Rio, 09 (AE) - A corretora japonesa Nikko Securities, ex-sócia do Banco Marka do empresário Alberto Cacciola, decidiu encerrar suas atividades no Brasil na semana passada por considerar que sua imagem ficou muito associada ao escândalo financeiro do início do ano. Na época, o Marka foi acusado de ter sido beneficiado em uma operação de compra de dólares do Banco Central durante a desvalorização cambial de janeiro.
A corretora começou a operar no Brasil em associação com o Banco Marka em 1998, criando a gestora de recursos de terceiros Marka Nikko Asset Management. A administradora sofreu o baque final durante a alteração no câmbio, quando seus fundos tiveram grandes perdas, com algumas aplicações chegando a ter retorno negativo de 30%.
A sociedade com o banqueiro Cacciola trouxe graves problemas para a corretora japonesa. As investigações apontaram o Banco Marka como uma dos quatro instituições que estariam dentro de um esquema de informações privilegiadas junto ao Banco Central. Os outros bancos eram o Boavista, o FonteCindam e o Pactual. A situação ficou mais crítica quando se descobriu que o presidente do Marka Nikko, Francisco de Assis Moura, sacara cerca de R$ 2 milhões da instituição dias antes da desvalorização do real.
Durante o escândalo financeiro, a Nikko terminou a sociedade com o Banco Marka e transferiu suas atividades para São Paulo. Para isso, contratou um grupo de executivos para administrar suas operações no Brasil. Entre eles, João Luís Mascolo e Benjamin Lemos, ex-profissionais do ABN Armo Asset Management.
Apesar da estrutura montada, a corretora japonesa cancelou seu projeto e deixar o País. Para isso, a Nikko teve que ressarcir os seis executivos e transferiu para eles também o acordo operacional que a instituição tinha com a Barra, empresa americana de tecnologia de investimento. A companhia havia elaborado para um grupo de 10 bancos e dois fundos de pensão um modelo de gestão de recursos adaptado especialmente para o Brasil.
Os executivos usaram o dinheiro da Nikko para entrarem de sócios na Síntese Administradora de Recursos, com participação de 40% do capital. Os donos atuais mantiveram 30% e a companhia imobiliária inglesa James Andrew Internacional comprou 20%. O restante ficou com o ex-presidente da Bolsa de Mercadorias e Futuros (BM&F), Manuel Francisco Pires da Costa, executivo do Banco Patente.

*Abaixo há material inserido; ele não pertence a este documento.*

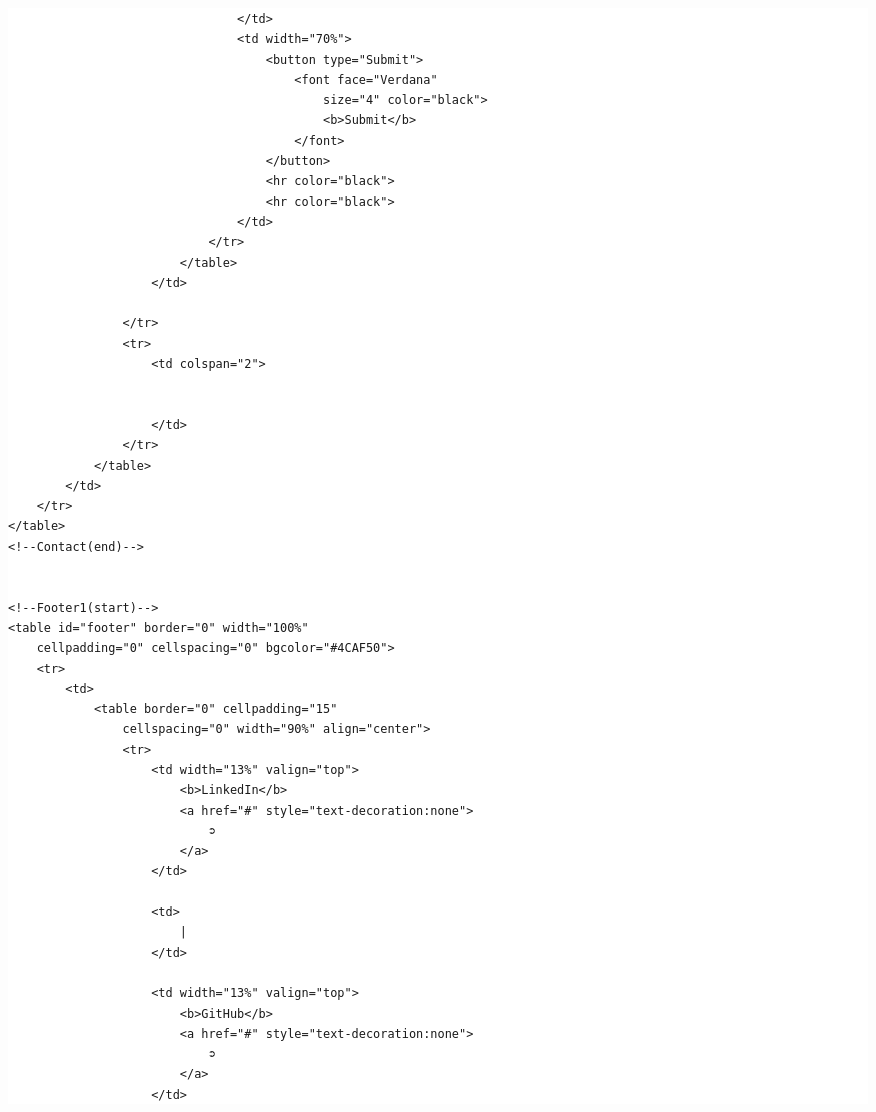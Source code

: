 									</td>
									<td width="70%">
										<button type="Submit">
											<font face="Verdana"
												size="4" color="black">
												<b>Submit</b>
											</font>
										</button>
										<hr color="black">
										<hr color="black">
									</td>
								</tr>
							</table>
						</td>

					</tr>
					<tr>
						<td colspan="2">
							
							
						</td>
					</tr>
				</table>
			</td>
		</tr>
	</table>
	<!--Contact(end)-->


	<!--Footer1(start)-->
	<table id="footer" border="0" width="100%"
		cellpadding="0" cellspacing="0" bgcolor="#4CAF50">
		<tr>
			<td>
				<table border="0" cellpadding="15"
					cellspacing="0" width="90%" align="center">
					<tr>
						<td width="13%" valign="top">
							<b>LinkedIn</b>
							<a href="#" style="text-decoration:none">
								➲
							</a>
						</td>

						<td>
							|
						</td>

						<td width="13%" valign="top">
							<b>GitHub</b>
							<a href="#" style="text-decoration:none">
								➲
							</a>
						</td>
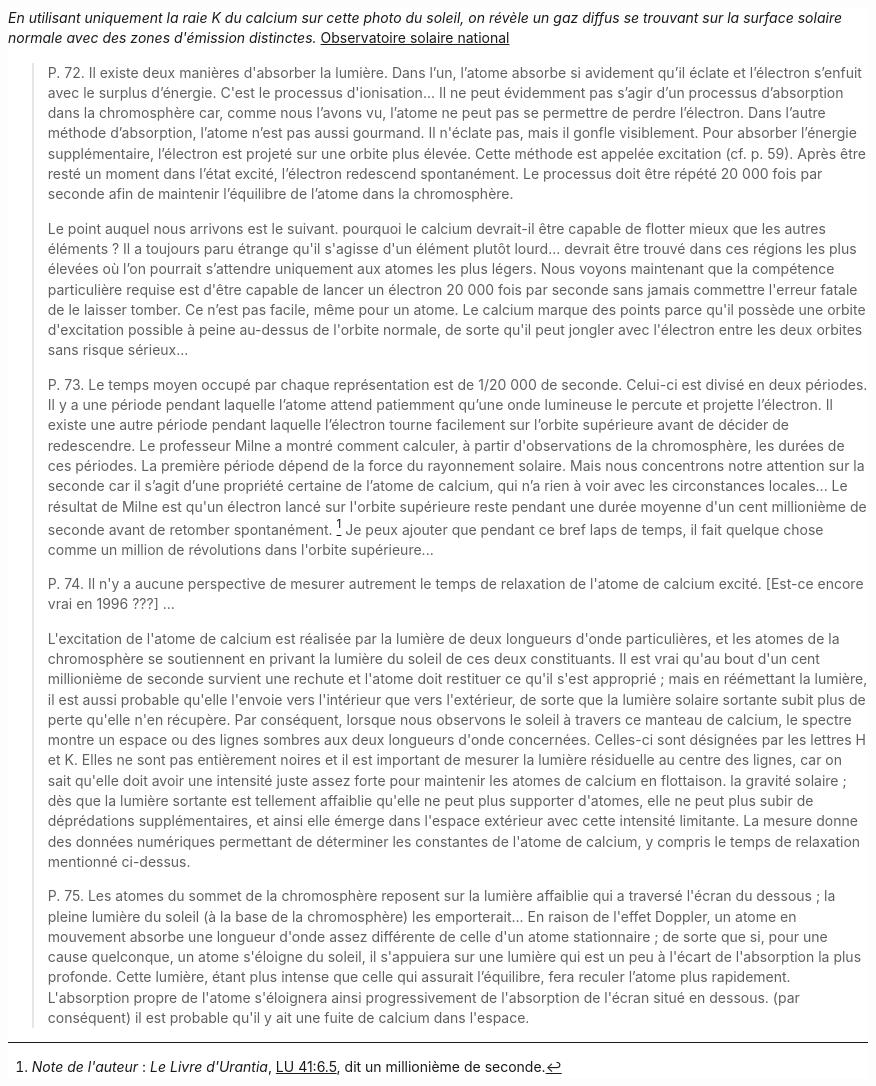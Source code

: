 <figcaption><em>En utilisant uniquement la raie K du calcium sur cette photo du soleil, on révèle un gaz diffus se trouvant sur la surface solaire normale avec des zones d'émission distinctes.</em> <a href="https://sites.psu.edu/astrowright/2017/05/15/activity-from-calcium/"> Observatoire solaire national</a></figcaption>
</figure>

> P. 72. Il existe deux manières d'absorber la lumière. Dans l’un, l’atome absorbe si avidement qu’il éclate et l’électron s’enfuit avec le surplus d’énergie. C'est le processus d'ionisation... Il ne peut évidemment pas s’agir d’un processus d’absorption dans la chromosphère car, comme nous l’avons vu, l’atome ne peut pas se permettre de perdre l’électron. Dans l’autre méthode d’absorption, l’atome n’est pas aussi gourmand. Il n'éclate pas, mais il gonfle visiblement. Pour absorber l’énergie supplémentaire, l’électron est projeté sur une orbite plus élevée. Cette méthode est appelée excitation (cf. p. 59). Après être resté un moment dans l’état excité, l’électron redescend spontanément. Le processus doit être répété 20 000 fois par seconde afin de maintenir l’équilibre de l’atome dans la chromosphère.
> 
> Le point auquel nous arrivons est le suivant. pourquoi le calcium devrait-il être capable de flotter mieux que les autres éléments ? Il a toujours paru étrange qu'il s'agisse d'un élément plutôt lourd... devrait être trouvé dans ces régions les plus élevées où l’on pourrait s’attendre uniquement aux atomes les plus légers. Nous voyons maintenant que la compétence particulière requise est d'être capable de lancer un électron 20 000 fois par seconde sans jamais commettre l'erreur fatale de le laisser tomber. Ce n’est pas facile, même pour un atome. Le calcium marque des points parce qu'il possède une orbite d'excitation possible à peine au-dessus de l'orbite normale, de sorte qu'il peut jongler avec l'électron entre les deux orbites sans risque sérieux... 
> 
> P. 73. Le temps moyen occupé par chaque représentation est de 1/20 000 de seconde. Celui-ci est divisé en deux périodes. Il y a une période pendant laquelle l’atome attend patiemment qu’une onde lumineuse le percute et projette l’électron. Il existe une autre période pendant laquelle l’électron tourne facilement sur l’orbite supérieure avant de décider de redescendre. Le professeur Milne a montré comment calculer, à partir d'observations de la chromosphère, les durées de ces périodes. La première période dépend de la force du rayonnement solaire. Mais nous concentrons notre attention sur la seconde car il s’agit d’une propriété certaine de l’atome de calcium, qui n’a rien à voir avec les circonstances locales... Le résultat de Milne est qu'un électron lancé sur l'orbite supérieure reste pendant une durée moyenne d'un cent millionième de seconde avant de retomber spontanément. [^1] Je peux ajouter que pendant ce bref laps de temps, il fait quelque chose comme un million de révolutions dans l'orbite supérieure... 
> 
> P. 74. Il n'y a aucune perspective de mesurer autrement le temps de relaxation de l'atome de calcium excité. [Est-ce encore vrai en 1996 ???] ... 
> 
> L'excitation de l'atome de calcium est réalisée par la lumière de deux longueurs d'onde particulières, et les atomes de la chromosphère se soutiennent en privant la lumière du soleil de ces deux constituants. Il est vrai qu'au bout d'un cent millionième de seconde survient une rechute et l'atome doit restituer ce qu'il s'est approprié ; mais en réémettant la lumière, il est aussi probable qu'elle l'envoie vers l'intérieur que vers l'extérieur, de sorte que la lumière solaire sortante subit plus de perte qu'elle n'en récupère. Par conséquent, lorsque nous observons le soleil à travers ce manteau de calcium, le spectre montre un espace ou des lignes sombres aux deux longueurs d'onde concernées. Celles-ci sont désignées par les lettres H et K. Elles ne sont pas entièrement noires et il est important de mesurer la lumière résiduelle au centre des lignes, car on sait qu'elle doit avoir une intensité juste assez forte pour maintenir les atomes de calcium en flottaison. la gravité solaire ; dès que la lumière sortante est tellement affaiblie qu'elle ne peut plus supporter d'atomes, elle ne peut plus subir de déprédations supplémentaires, et ainsi elle émerge dans l'espace extérieur avec cette intensité limitante. La mesure donne des données numériques permettant de déterminer les constantes de l'atome de calcium, y compris le temps de relaxation mentionné ci-dessus.
> 
> P. 75. Les atomes du sommet de la chromosphère reposent sur la lumière affaiblie qui a traversé l'écran du dessous ; la pleine lumière du soleil (à la base de la chromosphère) les emporterait... En raison de l'effet Doppler, un atome en mouvement absorbe une longueur d'onde assez différente de celle d'un atome stationnaire ; de sorte que si, pour une cause quelconque, un atome s'éloigne du soleil, il s'appuiera sur une lumière qui est un peu à l'écart de l'absorption la plus profonde. Cette lumière, étant plus intense que celle qui assurait l’équilibre, fera reculer l’atome plus rapidement. L'absorption propre de l'atome s'éloignera ainsi progressivement de l'absorption de l'écran situé en dessous.  (par conséquent) il est probable qu'il y ait une fuite de calcium dans l'espace.
> 

[^1]: _Note de l'auteur_ : _Le Livre d'Urantia_, <a id="a124_49"></a>[LU 41:6.5](/fr/The_Urantia_Book/41#p6_5), dit un millionième de seconde.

Já o presidente da corretora japonesa no Brasil, Nobuo Kikugawa, preferiu permanecer no País e será o principal executivo da nova Síntese Administradora de Recursos de Terceiros. O valor da operação girou em torno de R$ 2 milhões e a nova empresa inicia suas atividades este mês com um carteira de R$ 110 milhões em fundos de investimentos.